▶ Problem requirements
Search the records below for the string "Serilog" and report only the number of lines that contain it.

Stored entries

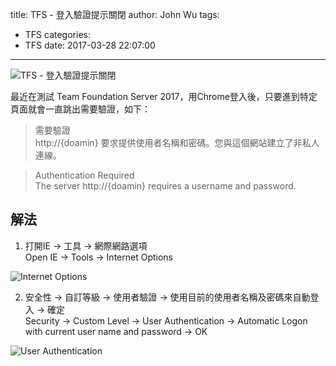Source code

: title: TFS - 登入驗證提示關閉
author: John Wu
tags:
  - TFS
categories:
  - TFS
date: 2017-03-28 22:07:00
---
![TFS - 登入驗證提示關閉](/images/pasted-0.png)

最近在測試 Team Foundation Server 2017，用Chrome登入後，只要進到特定頁面就會一直跳出需要驗證，如下：

> 需要驗證  
> http://{doamin} 要求提供使用者名稱和密碼。您與這個網站建立了非私人連線。  
  
> Authentication Required  
> The server http://{doamin} requires a username and password.

<!-- more -->

## 解法

1. 打開IE -> 工具 -> 網際網路選項  
Open IE -> Tools -> Internet Options  

![Internet Options](/images/pasted-1.png)

2. 安全性 -> 自訂等級 -> 使用者驗證 -> 使用目前的使用者名稱及密碼來自動登入 -> 確定  
Security -> Custom Level -> User Authentication -> Automatic Logon with current user name and password -> OK  

![User Authentication](/images/pasted-17.png)
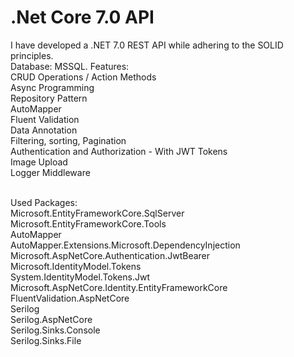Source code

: # .Net Core 7.0 API
I have developed a .NET 7.0 REST API while adhering to the SOLID principles. <br>
Database: MSSQL.
Features:<br>
CRUD Operations / Action Methods <br>
Async Programming<br>
Repository Pattern<br>
AutoMapper<br>
Fluent Validation <br>
Data Annotation<br>
Filtering, sorting, Pagination<br>
Authentication and Authorization - With JWT Tokens<br>
Image Upload<br>
Logger Middleware<br>
<br>

Used Packages:<br>
Microsoft.EntityFrameworkCore.SqlServer<br>
Microsoft.EntityFrameworkCore.Tools<br>
AutoMapper<br>
AutoMapper.Extensions.Microsoft.DependencyInjection<br>
Microsoft.AspNetCore.Authentication.JwtBearer<br>
Microsoft.IdentityModel.Tokens<br>
System.IdentityModel.Tokens.Jwt<br>
Microsoft.AspNetCore.Identity.EntityFrameworkCore<br>
FluentValidation.AspNetCore<br>
Serilog<br>
Serilog.AspNetCore<br>
Serilog.Sinks.Console<br>
Serilog.Sinks.File<br>

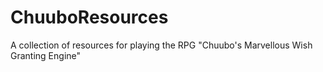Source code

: # ChuuboResources
A collection of resources for playing the RPG "Chuubo's Marvellous Wish Granting Engine"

▶ Task answer
4